When a reporter from The Chicago Backpage raised his hand to ask a question, Co-President Trump first did a bow like one might assume they’d need to do when meeting a Japanese dignitary. The reporter told him he was Korean American. Trump smiled and nodded as if he heard the reporter, but didn’t say anything. The Korean American reporter then asked Trump a question about his travel ban.
“People don’t get the travel ban okay,” Trump said, “it wasn’t a ban on Muslims. It was a ban on travelers from certain countries that are predominantly Muslim. Big difference. It’s like, if I said no one from Chingchong Land can come here, you’d assume that I meant you, of course. That makes total sense. But what I did was say no one from these seven specific Chingchong Lands can’t come in. Totally different all over the place.”
The reporter was stunned into silence.
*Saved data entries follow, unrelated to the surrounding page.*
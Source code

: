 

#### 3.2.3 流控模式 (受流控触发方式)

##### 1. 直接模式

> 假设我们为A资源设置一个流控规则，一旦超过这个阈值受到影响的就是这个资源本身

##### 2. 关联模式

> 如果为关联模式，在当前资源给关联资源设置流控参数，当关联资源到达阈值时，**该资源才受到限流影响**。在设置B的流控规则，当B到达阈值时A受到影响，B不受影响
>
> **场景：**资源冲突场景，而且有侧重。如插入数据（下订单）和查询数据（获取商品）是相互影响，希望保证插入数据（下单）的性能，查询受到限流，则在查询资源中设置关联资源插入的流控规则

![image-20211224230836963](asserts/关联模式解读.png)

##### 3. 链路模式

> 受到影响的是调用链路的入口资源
Regaining his composure, he asked Trump if he could identify Chingchong Land on a map.
“I’m not falling for your gotcha questions, okay,” Trump said, “where are my friendly reporters?”
Five young, white men from Breitbart, World News Daily, Lifezette, Rush Limbaugh’s blog, and InfoWars raised their hands. Trump waved at them. They waved back.
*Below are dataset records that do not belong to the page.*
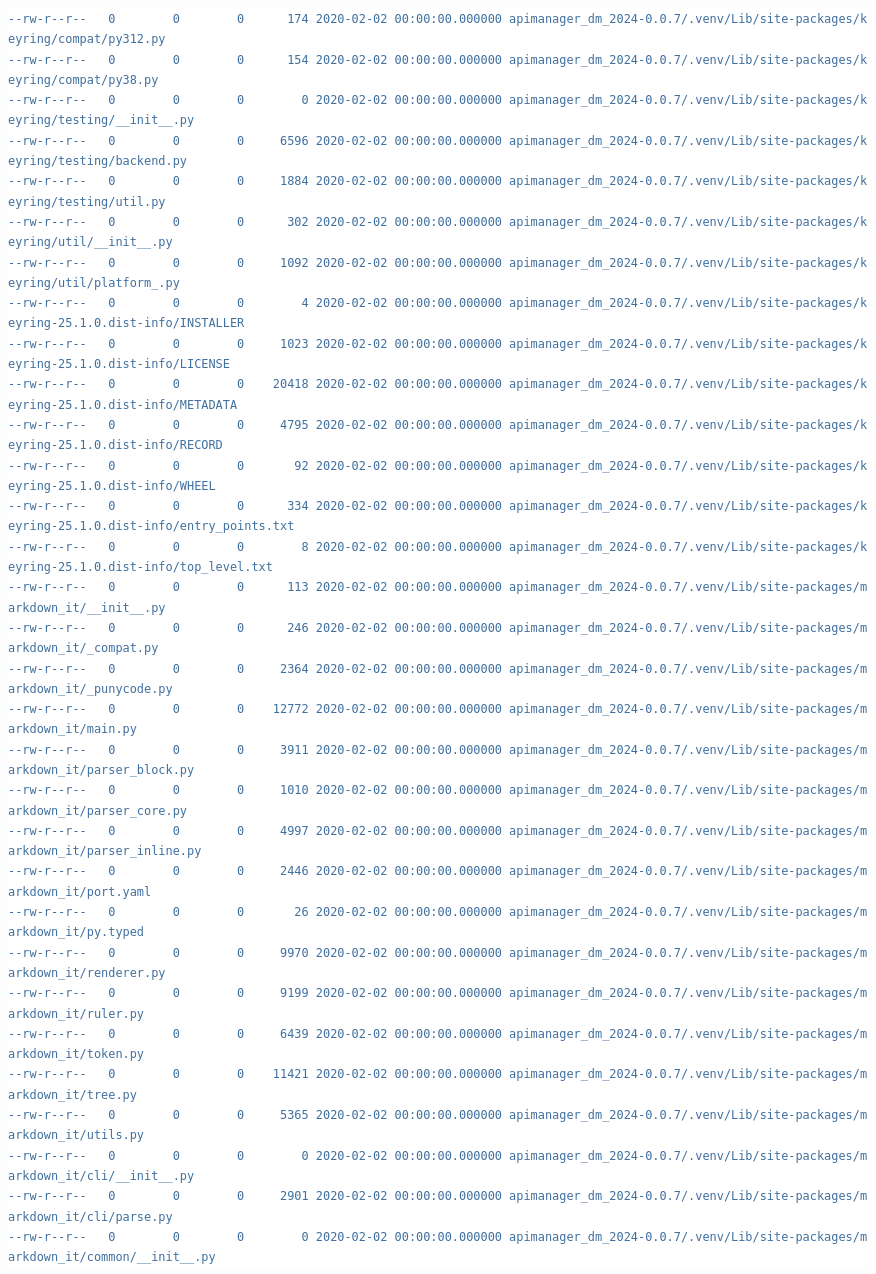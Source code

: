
 ```diff
--rw-r--r--   0        0        0      174 2020-02-02 00:00:00.000000 apimanager_dm_2024-0.0.7/.venv/Lib/site-packages/keyring/compat/py312.py
--rw-r--r--   0        0        0      154 2020-02-02 00:00:00.000000 apimanager_dm_2024-0.0.7/.venv/Lib/site-packages/keyring/compat/py38.py
--rw-r--r--   0        0        0        0 2020-02-02 00:00:00.000000 apimanager_dm_2024-0.0.7/.venv/Lib/site-packages/keyring/testing/__init__.py
--rw-r--r--   0        0        0     6596 2020-02-02 00:00:00.000000 apimanager_dm_2024-0.0.7/.venv/Lib/site-packages/keyring/testing/backend.py
--rw-r--r--   0        0        0     1884 2020-02-02 00:00:00.000000 apimanager_dm_2024-0.0.7/.venv/Lib/site-packages/keyring/testing/util.py
--rw-r--r--   0        0        0      302 2020-02-02 00:00:00.000000 apimanager_dm_2024-0.0.7/.venv/Lib/site-packages/keyring/util/__init__.py
--rw-r--r--   0        0        0     1092 2020-02-02 00:00:00.000000 apimanager_dm_2024-0.0.7/.venv/Lib/site-packages/keyring/util/platform_.py
--rw-r--r--   0        0        0        4 2020-02-02 00:00:00.000000 apimanager_dm_2024-0.0.7/.venv/Lib/site-packages/keyring-25.1.0.dist-info/INSTALLER
--rw-r--r--   0        0        0     1023 2020-02-02 00:00:00.000000 apimanager_dm_2024-0.0.7/.venv/Lib/site-packages/keyring-25.1.0.dist-info/LICENSE
--rw-r--r--   0        0        0    20418 2020-02-02 00:00:00.000000 apimanager_dm_2024-0.0.7/.venv/Lib/site-packages/keyring-25.1.0.dist-info/METADATA
--rw-r--r--   0        0        0     4795 2020-02-02 00:00:00.000000 apimanager_dm_2024-0.0.7/.venv/Lib/site-packages/keyring-25.1.0.dist-info/RECORD
--rw-r--r--   0        0        0       92 2020-02-02 00:00:00.000000 apimanager_dm_2024-0.0.7/.venv/Lib/site-packages/keyring-25.1.0.dist-info/WHEEL
--rw-r--r--   0        0        0      334 2020-02-02 00:00:00.000000 apimanager_dm_2024-0.0.7/.venv/Lib/site-packages/keyring-25.1.0.dist-info/entry_points.txt
--rw-r--r--   0        0        0        8 2020-02-02 00:00:00.000000 apimanager_dm_2024-0.0.7/.venv/Lib/site-packages/keyring-25.1.0.dist-info/top_level.txt
--rw-r--r--   0        0        0      113 2020-02-02 00:00:00.000000 apimanager_dm_2024-0.0.7/.venv/Lib/site-packages/markdown_it/__init__.py
--rw-r--r--   0        0        0      246 2020-02-02 00:00:00.000000 apimanager_dm_2024-0.0.7/.venv/Lib/site-packages/markdown_it/_compat.py
--rw-r--r--   0        0        0     2364 2020-02-02 00:00:00.000000 apimanager_dm_2024-0.0.7/.venv/Lib/site-packages/markdown_it/_punycode.py
--rw-r--r--   0        0        0    12772 2020-02-02 00:00:00.000000 apimanager_dm_2024-0.0.7/.venv/Lib/site-packages/markdown_it/main.py
--rw-r--r--   0        0        0     3911 2020-02-02 00:00:00.000000 apimanager_dm_2024-0.0.7/.venv/Lib/site-packages/markdown_it/parser_block.py
--rw-r--r--   0        0        0     1010 2020-02-02 00:00:00.000000 apimanager_dm_2024-0.0.7/.venv/Lib/site-packages/markdown_it/parser_core.py
--rw-r--r--   0        0        0     4997 2020-02-02 00:00:00.000000 apimanager_dm_2024-0.0.7/.venv/Lib/site-packages/markdown_it/parser_inline.py
--rw-r--r--   0        0        0     2446 2020-02-02 00:00:00.000000 apimanager_dm_2024-0.0.7/.venv/Lib/site-packages/markdown_it/port.yaml
--rw-r--r--   0        0        0       26 2020-02-02 00:00:00.000000 apimanager_dm_2024-0.0.7/.venv/Lib/site-packages/markdown_it/py.typed
--rw-r--r--   0        0        0     9970 2020-02-02 00:00:00.000000 apimanager_dm_2024-0.0.7/.venv/Lib/site-packages/markdown_it/renderer.py
--rw-r--r--   0        0        0     9199 2020-02-02 00:00:00.000000 apimanager_dm_2024-0.0.7/.venv/Lib/site-packages/markdown_it/ruler.py
--rw-r--r--   0        0        0     6439 2020-02-02 00:00:00.000000 apimanager_dm_2024-0.0.7/.venv/Lib/site-packages/markdown_it/token.py
--rw-r--r--   0        0        0    11421 2020-02-02 00:00:00.000000 apimanager_dm_2024-0.0.7/.venv/Lib/site-packages/markdown_it/tree.py
--rw-r--r--   0        0        0     5365 2020-02-02 00:00:00.000000 apimanager_dm_2024-0.0.7/.venv/Lib/site-packages/markdown_it/utils.py
--rw-r--r--   0        0        0        0 2020-02-02 00:00:00.000000 apimanager_dm_2024-0.0.7/.venv/Lib/site-packages/markdown_it/cli/__init__.py
--rw-r--r--   0        0        0     2901 2020-02-02 00:00:00.000000 apimanager_dm_2024-0.0.7/.venv/Lib/site-packages/markdown_it/cli/parse.py
--rw-r--r--   0        0        0        0 2020-02-02 00:00:00.000000 apimanager_dm_2024-0.0.7/.venv/Lib/site-packages/markdown_it/common/__init__.py
```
“We’ll get to you fine folks in a second,” Trump said, “but let me get back to this fine young Oriental man here for just one second okay?”
Mr. Trump stood still for a moment, sizing up the reporter.
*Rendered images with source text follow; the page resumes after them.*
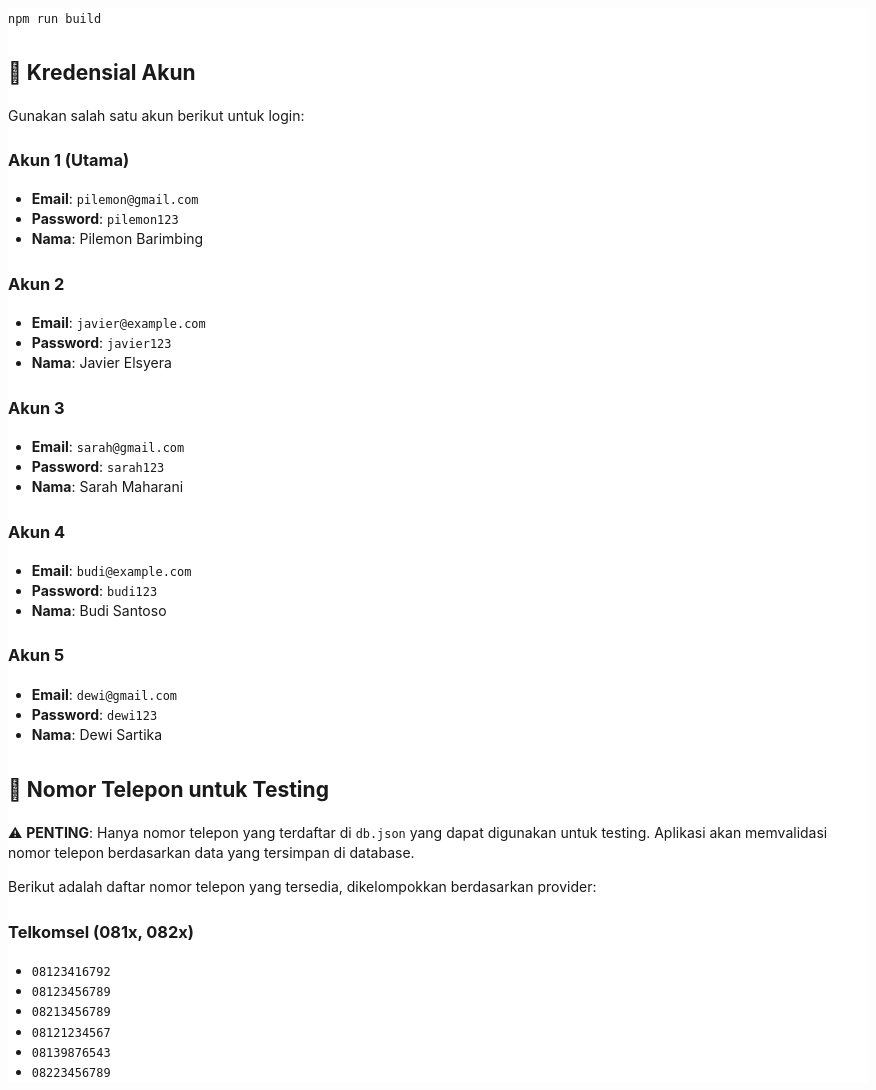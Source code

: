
 ```bash
npm run build
```

## 🔐 Kredensial Akun

Gunakan salah satu akun berikut untuk login:

### Akun 1 (Utama)

- **Email**: `pilemon@gmail.com`
- **Password**: `pilemon123`
- **Nama**: Pilemon Barimbing

### Akun 2

- **Email**: `javier@example.com`
- **Password**: `javier123`
- **Nama**: Javier Elsyera

### Akun 3

- **Email**: `sarah@gmail.com`
- **Password**: `sarah123`
- **Nama**: Sarah Maharani

### Akun 4

- **Email**: `budi@example.com`
- **Password**: `budi123`
- **Nama**: Budi Santoso

### Akun 5

- **Email**: `dewi@gmail.com`
- **Password**: `dewi123`
- **Nama**: Dewi Sartika

## 📱 Nomor Telepon untuk Testing

⚠️ **PENTING**: Hanya nomor telepon yang terdaftar di `db.json` yang dapat digunakan untuk testing. Aplikasi akan memvalidasi nomor telepon berdasarkan data yang tersimpan di database.

Berikut adalah daftar nomor telepon yang tersedia, dikelompokkan berdasarkan provider:

### Telkomsel (081x, 082x)

- `08123416792`
- `08123456789`
- `08213456789`
- `08121234567`
- `08139876543`
- `08223456789`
“Look, you’re all going to go write that I beat up on this fine yellow fellow over here,” Trump said, pointing to the reporter, “but you all heard him. He asked me a question. And he didn’t have the sense to make sure I would be pleased by the question. So he got a mean answer from me, and tomorrow when I’m quoted directly and verbatim, I will call it FAKE NEWS. Why? Because I can, you see?”
The room was silent, and everyone looked at each other awkwardly.
“I mean, look, I can answer the question,” Trump said, “and I do. But you always have to imply shit too. You know? Like if I said I like this man’s tie, you’ll put that in there. But then if I happen to ask if he can make some egg rolls you’ll all freak out. You’ll scream about racism this or racism that. But what if I just genuinely want some egg rolls and to me, to me now, this guy looks like he can make me some egg rolls?”
When the room again fell silent, Trump could tell he might have lost his audience. He made an attempt to win them back.
“But okay, I’m not going to do that,” Trump said, “as much as I could really go for some egg rolls right now. God I love egg rolls. They’re so good. Especially carne asada egg rolls or bean and cheese egg rolls, those are the best. But I won’t ask. I’m hungry. As your president you kinda have to by law feed me. But I won’t do it okay? I won’t ask this guy. I won’t do it.”
“Just out of curiosity though,” Trump asked the Korean American reporter, “could you make me egg rolls? Like, I’m not asking you to. But, just for future reference, can you make me egg rolls, should the need arise for me to get some egg rolls?”